Make an exact transcription of the data below.
+ + +
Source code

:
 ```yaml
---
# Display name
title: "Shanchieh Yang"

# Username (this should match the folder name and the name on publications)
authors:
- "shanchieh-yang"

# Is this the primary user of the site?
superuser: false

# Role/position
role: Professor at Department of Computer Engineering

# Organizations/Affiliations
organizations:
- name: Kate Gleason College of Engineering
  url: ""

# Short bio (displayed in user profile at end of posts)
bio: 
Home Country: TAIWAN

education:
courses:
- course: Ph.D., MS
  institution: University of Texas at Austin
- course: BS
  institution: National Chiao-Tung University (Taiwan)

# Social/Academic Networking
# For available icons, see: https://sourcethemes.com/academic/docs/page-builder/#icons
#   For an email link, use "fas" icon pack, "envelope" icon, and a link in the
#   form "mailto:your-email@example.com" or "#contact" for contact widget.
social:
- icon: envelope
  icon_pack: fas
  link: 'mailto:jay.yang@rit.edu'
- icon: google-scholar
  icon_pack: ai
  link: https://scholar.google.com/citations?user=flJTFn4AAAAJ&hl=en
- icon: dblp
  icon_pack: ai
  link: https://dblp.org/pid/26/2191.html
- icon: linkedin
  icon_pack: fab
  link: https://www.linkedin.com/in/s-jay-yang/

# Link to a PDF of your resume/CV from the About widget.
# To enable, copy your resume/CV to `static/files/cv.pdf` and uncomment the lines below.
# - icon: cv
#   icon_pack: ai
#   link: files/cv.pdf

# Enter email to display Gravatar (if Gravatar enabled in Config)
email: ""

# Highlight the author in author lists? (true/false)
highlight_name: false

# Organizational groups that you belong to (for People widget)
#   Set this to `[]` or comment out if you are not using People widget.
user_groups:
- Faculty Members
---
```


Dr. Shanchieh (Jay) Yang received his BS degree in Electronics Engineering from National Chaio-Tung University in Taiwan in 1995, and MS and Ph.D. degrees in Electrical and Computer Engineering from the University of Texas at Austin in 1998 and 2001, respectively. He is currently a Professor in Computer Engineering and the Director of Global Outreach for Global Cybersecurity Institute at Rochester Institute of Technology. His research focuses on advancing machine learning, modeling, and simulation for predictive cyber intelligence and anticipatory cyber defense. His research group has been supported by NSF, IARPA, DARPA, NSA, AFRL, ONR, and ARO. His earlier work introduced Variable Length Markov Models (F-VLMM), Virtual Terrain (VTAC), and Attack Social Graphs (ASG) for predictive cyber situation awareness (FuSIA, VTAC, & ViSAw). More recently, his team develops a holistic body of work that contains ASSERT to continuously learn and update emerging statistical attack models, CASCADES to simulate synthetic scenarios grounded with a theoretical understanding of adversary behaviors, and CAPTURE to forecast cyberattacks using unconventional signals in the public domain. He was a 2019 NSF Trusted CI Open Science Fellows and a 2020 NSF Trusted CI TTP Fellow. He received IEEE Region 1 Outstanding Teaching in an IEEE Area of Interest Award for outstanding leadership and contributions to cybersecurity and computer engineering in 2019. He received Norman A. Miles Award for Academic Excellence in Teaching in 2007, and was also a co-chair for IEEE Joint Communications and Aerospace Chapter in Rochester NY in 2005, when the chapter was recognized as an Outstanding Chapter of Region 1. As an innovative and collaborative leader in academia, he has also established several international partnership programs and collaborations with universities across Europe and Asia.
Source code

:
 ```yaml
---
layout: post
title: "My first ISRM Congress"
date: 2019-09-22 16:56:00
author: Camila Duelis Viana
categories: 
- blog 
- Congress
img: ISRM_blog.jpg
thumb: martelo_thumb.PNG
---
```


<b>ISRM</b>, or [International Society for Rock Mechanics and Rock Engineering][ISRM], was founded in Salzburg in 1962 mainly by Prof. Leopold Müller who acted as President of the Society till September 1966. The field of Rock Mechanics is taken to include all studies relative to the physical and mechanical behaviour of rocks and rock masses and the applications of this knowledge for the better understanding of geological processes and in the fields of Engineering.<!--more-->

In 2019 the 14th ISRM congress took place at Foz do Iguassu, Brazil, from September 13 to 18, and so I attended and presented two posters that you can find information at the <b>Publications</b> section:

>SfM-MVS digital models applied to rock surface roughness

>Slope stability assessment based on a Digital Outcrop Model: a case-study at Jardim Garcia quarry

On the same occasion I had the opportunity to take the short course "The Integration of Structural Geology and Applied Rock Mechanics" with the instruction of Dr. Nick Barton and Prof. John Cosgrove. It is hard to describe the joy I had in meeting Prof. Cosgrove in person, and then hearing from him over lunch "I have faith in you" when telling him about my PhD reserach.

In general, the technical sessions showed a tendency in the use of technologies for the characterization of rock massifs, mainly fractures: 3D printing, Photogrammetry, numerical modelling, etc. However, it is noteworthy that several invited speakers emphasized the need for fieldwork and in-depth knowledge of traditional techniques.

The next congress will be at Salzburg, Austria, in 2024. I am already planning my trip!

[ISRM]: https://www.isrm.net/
+ + +
● Final answer
Source code

:
 ```yaml
---
# Display name
title: "Shanchieh Yang"

# Username (this should match the folder name and the name on publications)
authors:
- "shanchieh-yang"

# Is this the primary user of the site?
superuser: false

# Role/position
role: Professor at Department of Computer Engineering

# Organizations/Affiliations
organizations:
- name: Kate Gleason College of Engineering
  url: ""

# Short bio (displayed in user profile at end of posts)
bio: 
Home Country: TAIWAN

education:
courses:
- course: Ph.D., MS
  institution: University of Texas at Austin
- course: BS
  institution: National Chiao-Tung University (Taiwan)

# Social/Academic Networking
# For available icons, see: https://sourcethemes.com/academic/docs/page-builder/#icons
#   For an email link, use "fas" icon pack, "envelope" icon, and a link in the
#   form "mailto:your-email@example.com" or "#contact" for contact widget.
social:
- icon: envelope
  icon_pack: fas
  link: 'mailto:jay.yang@rit.edu'
- icon: google-scholar
  icon_pack: ai
  link: https://scholar.google.com/citations?user=flJTFn4AAAAJ&hl=en
- icon: dblp
  icon_pack: ai
  link: https://dblp.org/pid/26/2191.html
- icon: linkedin
  icon_pack: fab
  link: https://www.linkedin.com/in/s-jay-yang/

# Link to a PDF of your resume/CV from the About widget.
# To enable, copy your resume/CV to `static/files/cv.pdf` and uncomment the lines below.
# - icon: cv
#   icon_pack: ai
#   link: files/cv.pdf

# Enter email to display Gravatar (if Gravatar enabled in Config)
email: ""

# Highlight the author in author lists? (true/false)
highlight_name: false

# Organizational groups that you belong to (for People widget)
#   Set this to `[]` or comment out if you are not using People widget.
user_groups:
- Faculty Members
---
```


Dr. Shanchieh (Jay) Yang received his BS degree in Electronics Engineering from National Chaio-Tung University in Taiwan in 1995, and MS and Ph.D. degrees in Electrical and Computer Engineering from the University of Texas at Austin in 1998 and 2001, respectively. He is currently a Professor in Computer Engineering and the Director of Global Outreach for Global Cybersecurity Institute at Rochester Institute of Technology. His research focuses on advancing machine learning, modeling, and simulation for predictive cyber intelligence and anticipatory cyber defense. His research group has been supported by NSF, IARPA, DARPA, NSA, AFRL, ONR, and ARO. His earlier work introduced Variable Length Markov Models (F-VLMM), Virtual Terrain (VTAC), and Attack Social Graphs (ASG) for predictive cyber situation awareness (FuSIA, VTAC, & ViSAw). More recently, his team develops a holistic body of work that contains ASSERT to continuously learn and update emerging statistical attack models, CASCADES to simulate synthetic scenarios grounded with a theoretical understanding of adversary behaviors, and CAPTURE to forecast cyberattacks using unconventional signals in the public domain. He was a 2019 NSF Trusted CI Open Science Fellows and a 2020 NSF Trusted CI TTP Fellow. He received IEEE Region 1 Outstanding Teaching in an IEEE Area of Interest Award for outstanding leadership and contributions to cybersecurity and computer engineering in 2019. He received Norman A. Miles Award for Academic Excellence in Teaching in 2007, and was also a co-chair for IEEE Joint Communications and Aerospace Chapter in Rochester NY in 2005, when the chapter was recognized as an Outstanding Chapter of Region 1. As an innovative and collaborative leader in academia, he has also established several international partnership programs and collaborations with universities across Europe and Asia.
Source code

:
 ```yaml
---
layout: post
title: "My first ISRM Congress"
date: 2019-09-22 16:56:00
author: Camila Duelis Viana
categories: 
- blog 
- Congress
img: ISRM_blog.jpg
thumb: martelo_thumb.PNG
---
```


<b>ISRM</b>, or [International Society for Rock Mechanics and Rock Engineering][ISRM], was founded in Salzburg in 1962 mainly by Prof. Leopold Müller who acted as President of the Society till September 1966. The field of Rock Mechanics is taken to include all studies relative to the physical and mechanical behaviour of rocks and rock masses and the applications of this knowledge for the better understanding of geological processes and in the fields of Engineering.<!--more-->

In 2019 the 14th ISRM congress took place at Foz do Iguassu, Brazil, from September 13 to 18, and so I attended and presented two posters that you can find information at the <b>Publications</b> section:

>SfM-MVS digital models applied to rock surface roughness

>Slope stability assessment based on a Digital Outcrop Model: a case-study at Jardim Garcia quarry

On the same occasion I had the opportunity to take the short course "The Integration of Structural Geology and Applied Rock Mechanics" with the instruction of Dr. Nick Barton and Prof. John Cosgrove. It is hard to describe the joy I had in meeting Prof. Cosgrove in person, and then hearing from him over lunch "I have faith in you" when telling him about my PhD reserach.

In general, the technical sessions showed a tendency in the use of technologies for the characterization of rock massifs, mainly fractures: 3D printing, Photogrammetry, numerical modelling, etc. However, it is noteworthy that several invited speakers emphasized the need for fieldwork and in-depth knowledge of traditional techniques.

The next congress will be at Salzburg, Austria, in 2024. I am already planning my trip!

[ISRM]: https://www.isrm.net/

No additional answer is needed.